Start of Block

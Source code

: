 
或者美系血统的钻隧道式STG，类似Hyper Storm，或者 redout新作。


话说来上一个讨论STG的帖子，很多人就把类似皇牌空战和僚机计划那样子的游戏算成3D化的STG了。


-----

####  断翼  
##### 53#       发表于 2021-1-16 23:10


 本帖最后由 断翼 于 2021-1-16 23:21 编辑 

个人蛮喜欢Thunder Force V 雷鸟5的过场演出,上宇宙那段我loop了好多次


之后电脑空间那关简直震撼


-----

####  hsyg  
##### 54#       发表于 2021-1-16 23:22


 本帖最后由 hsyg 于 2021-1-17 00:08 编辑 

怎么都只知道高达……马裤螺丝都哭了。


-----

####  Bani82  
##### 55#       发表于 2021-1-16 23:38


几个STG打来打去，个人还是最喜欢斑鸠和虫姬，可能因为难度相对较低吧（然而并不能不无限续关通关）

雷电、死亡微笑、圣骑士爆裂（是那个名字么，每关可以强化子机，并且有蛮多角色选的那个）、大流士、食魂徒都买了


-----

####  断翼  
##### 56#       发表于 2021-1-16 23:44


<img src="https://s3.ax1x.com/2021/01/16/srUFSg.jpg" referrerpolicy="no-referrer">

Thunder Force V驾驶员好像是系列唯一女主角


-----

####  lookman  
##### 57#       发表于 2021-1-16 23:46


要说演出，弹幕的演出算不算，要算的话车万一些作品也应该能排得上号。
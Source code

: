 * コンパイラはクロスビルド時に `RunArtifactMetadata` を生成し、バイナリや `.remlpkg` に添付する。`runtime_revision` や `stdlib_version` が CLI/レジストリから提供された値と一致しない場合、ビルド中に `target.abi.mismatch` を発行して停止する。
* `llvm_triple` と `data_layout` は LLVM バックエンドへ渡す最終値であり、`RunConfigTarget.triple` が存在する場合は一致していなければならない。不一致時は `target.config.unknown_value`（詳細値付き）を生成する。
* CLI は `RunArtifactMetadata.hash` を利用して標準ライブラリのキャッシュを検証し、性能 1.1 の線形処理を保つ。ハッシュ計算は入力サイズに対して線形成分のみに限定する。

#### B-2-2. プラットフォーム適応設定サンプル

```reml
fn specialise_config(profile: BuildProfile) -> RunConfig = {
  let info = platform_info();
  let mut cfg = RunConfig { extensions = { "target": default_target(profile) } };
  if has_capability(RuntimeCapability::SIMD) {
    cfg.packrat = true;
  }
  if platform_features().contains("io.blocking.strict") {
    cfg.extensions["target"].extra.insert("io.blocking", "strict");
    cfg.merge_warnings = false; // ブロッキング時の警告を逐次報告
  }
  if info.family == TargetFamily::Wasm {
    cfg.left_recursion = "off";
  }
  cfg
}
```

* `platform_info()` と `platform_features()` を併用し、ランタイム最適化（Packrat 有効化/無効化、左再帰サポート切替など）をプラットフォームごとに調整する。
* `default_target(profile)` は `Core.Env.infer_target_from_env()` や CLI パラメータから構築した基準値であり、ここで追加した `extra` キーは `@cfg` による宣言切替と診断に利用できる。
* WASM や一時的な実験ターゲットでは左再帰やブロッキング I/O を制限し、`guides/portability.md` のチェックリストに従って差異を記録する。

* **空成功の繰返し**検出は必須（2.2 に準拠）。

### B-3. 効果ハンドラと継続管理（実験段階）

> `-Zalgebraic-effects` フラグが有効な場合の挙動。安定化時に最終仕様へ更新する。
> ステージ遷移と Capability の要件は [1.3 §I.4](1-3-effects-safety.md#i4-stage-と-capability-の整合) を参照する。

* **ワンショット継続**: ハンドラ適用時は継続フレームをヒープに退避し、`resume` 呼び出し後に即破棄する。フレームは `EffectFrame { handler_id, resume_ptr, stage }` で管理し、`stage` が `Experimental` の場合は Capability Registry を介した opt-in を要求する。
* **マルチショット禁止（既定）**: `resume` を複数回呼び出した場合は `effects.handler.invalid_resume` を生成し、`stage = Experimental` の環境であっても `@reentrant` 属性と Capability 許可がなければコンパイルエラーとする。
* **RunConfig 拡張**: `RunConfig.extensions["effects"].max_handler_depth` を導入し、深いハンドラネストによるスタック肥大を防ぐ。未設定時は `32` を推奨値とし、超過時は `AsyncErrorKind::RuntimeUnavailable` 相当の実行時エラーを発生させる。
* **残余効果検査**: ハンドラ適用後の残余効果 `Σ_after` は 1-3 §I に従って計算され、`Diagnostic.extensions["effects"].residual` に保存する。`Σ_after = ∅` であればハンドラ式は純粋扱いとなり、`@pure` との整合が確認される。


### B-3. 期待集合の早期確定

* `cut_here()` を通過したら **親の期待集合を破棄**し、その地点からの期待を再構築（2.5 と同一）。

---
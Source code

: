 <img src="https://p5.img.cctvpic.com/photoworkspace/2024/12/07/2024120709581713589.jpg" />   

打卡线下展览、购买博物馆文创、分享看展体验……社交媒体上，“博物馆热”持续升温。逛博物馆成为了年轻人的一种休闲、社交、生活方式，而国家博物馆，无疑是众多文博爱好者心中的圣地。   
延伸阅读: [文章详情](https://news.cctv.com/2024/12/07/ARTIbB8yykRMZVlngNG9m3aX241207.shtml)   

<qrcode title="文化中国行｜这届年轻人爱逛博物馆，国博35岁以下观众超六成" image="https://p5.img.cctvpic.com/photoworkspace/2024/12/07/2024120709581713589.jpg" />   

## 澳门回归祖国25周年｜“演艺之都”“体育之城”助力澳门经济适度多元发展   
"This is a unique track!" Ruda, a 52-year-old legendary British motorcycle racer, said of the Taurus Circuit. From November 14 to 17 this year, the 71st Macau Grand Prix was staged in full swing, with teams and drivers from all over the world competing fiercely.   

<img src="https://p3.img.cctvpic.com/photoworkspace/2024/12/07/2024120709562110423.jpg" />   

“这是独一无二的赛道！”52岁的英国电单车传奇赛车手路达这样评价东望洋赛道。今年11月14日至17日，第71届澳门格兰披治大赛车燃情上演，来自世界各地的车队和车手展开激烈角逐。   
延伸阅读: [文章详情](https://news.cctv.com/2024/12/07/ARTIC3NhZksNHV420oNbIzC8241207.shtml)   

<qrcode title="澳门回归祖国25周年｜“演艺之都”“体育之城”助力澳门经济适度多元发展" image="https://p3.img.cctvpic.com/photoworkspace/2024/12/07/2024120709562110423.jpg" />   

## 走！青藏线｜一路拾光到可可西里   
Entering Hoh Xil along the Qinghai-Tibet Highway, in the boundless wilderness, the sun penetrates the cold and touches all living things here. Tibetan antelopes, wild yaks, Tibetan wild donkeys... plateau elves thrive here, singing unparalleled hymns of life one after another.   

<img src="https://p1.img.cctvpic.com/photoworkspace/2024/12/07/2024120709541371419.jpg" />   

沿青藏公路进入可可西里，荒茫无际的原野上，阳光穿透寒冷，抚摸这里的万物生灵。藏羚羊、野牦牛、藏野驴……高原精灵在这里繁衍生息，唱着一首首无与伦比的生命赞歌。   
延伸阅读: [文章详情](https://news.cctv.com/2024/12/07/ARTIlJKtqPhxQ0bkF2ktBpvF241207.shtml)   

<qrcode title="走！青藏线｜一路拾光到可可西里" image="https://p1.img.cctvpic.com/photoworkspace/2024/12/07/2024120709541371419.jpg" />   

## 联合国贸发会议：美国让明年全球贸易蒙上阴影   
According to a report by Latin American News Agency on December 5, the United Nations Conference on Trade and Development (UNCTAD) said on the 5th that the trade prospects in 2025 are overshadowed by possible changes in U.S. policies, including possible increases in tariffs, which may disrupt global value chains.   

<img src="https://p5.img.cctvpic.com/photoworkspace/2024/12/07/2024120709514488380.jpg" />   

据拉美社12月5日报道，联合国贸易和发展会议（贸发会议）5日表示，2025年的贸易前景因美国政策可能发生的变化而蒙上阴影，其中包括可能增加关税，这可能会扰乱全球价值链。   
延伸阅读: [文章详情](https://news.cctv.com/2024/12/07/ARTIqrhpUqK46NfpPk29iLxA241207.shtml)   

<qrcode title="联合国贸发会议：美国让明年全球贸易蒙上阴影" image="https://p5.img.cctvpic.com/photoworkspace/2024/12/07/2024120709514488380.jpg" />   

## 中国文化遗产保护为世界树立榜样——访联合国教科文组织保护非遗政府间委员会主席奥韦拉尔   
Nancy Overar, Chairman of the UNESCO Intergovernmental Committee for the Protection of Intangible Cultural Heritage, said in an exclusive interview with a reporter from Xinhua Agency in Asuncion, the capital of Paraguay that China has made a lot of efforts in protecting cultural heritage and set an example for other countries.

End of Block

* _Exercise_
Present each line from the listing that holds the string "strict".

* _Your solution_
  if platform_features().contains("io.blocking.strict") {
    cfg.extensions["target"].extra.insert("io.blocking", "strict");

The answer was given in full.